We went down the steps just as we had come up: my mother ahead, me behind. In silence. With the jewels, the documents, and the photographs in my handbag, the hundred and fifty thousand pesetas wedged under my arm, and the noise of my heels hammering on the staircase marble. Arriving at the mezzanine, I couldn’t contain myself: I grabbed her by the arm and forced her to stop and turn around. My face was right in front of hers, my voice was just a terrified whisper.
“Are they really going to kill him, Mother?”
“How should I know, daughter, how should I know…”
We went out into the street and began our return journey without exchanging another word. She picked up the pace and I struggled to keep up with her, fighting the discomfort of my new high heels. After a few minutes, still stunned, I found the courage to speak.
“So what do I do with all this now, Mother?”
She didn’t stop to answer me. “Keep it somewhere safe,” was her only response.
“All of it? And you won’t keep anything?”
“No, it’s all yours; you are the heir, and besides, you’re already a grown woman and I can’t interfere with what you do with the things that your father has decided to give you.”
“Are you sure, Mother?”
“I’m sure, daughter, I’m sure. Maybe just give me a photograph, any of them, I want only one memento. The rest is all for you, but in God’s name I beg you, Sira, by God and holy Mary, listen to me well, girl.”

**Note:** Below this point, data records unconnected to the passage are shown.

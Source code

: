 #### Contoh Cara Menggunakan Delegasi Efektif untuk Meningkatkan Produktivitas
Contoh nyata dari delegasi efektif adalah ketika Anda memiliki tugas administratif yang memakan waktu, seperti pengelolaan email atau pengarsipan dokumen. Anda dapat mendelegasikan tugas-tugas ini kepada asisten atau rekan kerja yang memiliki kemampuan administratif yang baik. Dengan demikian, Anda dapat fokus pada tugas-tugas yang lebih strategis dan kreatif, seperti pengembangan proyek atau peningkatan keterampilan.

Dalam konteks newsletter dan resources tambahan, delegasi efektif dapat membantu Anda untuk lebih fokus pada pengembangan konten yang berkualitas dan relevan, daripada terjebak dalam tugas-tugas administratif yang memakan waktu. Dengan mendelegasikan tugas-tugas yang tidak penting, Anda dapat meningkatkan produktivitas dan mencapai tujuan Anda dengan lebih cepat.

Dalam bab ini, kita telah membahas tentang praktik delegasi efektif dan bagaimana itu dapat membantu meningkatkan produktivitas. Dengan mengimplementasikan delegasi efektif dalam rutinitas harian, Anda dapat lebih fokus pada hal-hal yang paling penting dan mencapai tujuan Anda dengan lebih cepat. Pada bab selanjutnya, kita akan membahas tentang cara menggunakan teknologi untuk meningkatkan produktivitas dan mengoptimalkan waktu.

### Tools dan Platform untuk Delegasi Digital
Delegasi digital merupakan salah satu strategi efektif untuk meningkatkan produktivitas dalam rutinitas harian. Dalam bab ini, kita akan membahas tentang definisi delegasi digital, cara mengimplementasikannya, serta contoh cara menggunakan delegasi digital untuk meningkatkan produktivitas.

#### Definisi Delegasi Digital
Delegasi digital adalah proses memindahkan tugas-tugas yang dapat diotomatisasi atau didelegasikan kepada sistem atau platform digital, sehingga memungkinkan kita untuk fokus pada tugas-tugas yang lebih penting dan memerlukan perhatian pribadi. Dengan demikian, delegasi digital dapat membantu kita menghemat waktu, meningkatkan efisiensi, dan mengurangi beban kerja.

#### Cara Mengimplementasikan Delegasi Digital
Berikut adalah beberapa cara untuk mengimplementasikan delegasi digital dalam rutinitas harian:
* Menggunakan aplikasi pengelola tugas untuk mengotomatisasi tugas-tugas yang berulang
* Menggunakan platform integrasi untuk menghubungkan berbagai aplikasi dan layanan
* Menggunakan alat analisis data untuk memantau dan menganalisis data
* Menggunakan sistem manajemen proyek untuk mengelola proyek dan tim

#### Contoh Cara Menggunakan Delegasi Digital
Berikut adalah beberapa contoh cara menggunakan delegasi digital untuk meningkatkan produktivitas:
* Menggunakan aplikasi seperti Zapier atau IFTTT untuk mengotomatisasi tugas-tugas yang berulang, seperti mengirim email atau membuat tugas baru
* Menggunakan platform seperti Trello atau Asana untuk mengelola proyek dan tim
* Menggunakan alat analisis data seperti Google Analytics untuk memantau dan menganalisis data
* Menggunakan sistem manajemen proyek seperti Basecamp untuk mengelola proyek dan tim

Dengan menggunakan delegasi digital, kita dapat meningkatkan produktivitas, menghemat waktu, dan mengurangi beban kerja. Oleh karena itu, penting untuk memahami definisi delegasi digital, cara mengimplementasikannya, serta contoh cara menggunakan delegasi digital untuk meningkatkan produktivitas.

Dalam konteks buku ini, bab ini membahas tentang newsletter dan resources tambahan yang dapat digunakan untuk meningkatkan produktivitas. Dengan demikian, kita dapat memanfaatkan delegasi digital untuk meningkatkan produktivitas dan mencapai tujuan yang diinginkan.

She stopped at last and looked me in the eye under the dim light of a street lamp. Beside us passersby walked in a thousand directions, oblivious to our agitation.
“Be careful, Sira. Be careful and be responsible,” she said in a low voice, forming her words quickly. “Don’t do anything crazy. You’ve got a lot now, a lot; so much more than you could ever have dreamed of having, so for God’s sake, my child, be cautious; be cautious and sensible.”
We kept on walking in silence until we parted. She returned to the emptiness of her house without me, to the mute company of my grandfather, who had never known who his granddaughter’s father was because my mother, stubborn and proud, had always refused to give him a name. And I returned to Ramiro. He was waiting for me at home, smoking in the half light as he listened to the radio in the living room, anxious to know how it had gone for me and ready to go out for dinner.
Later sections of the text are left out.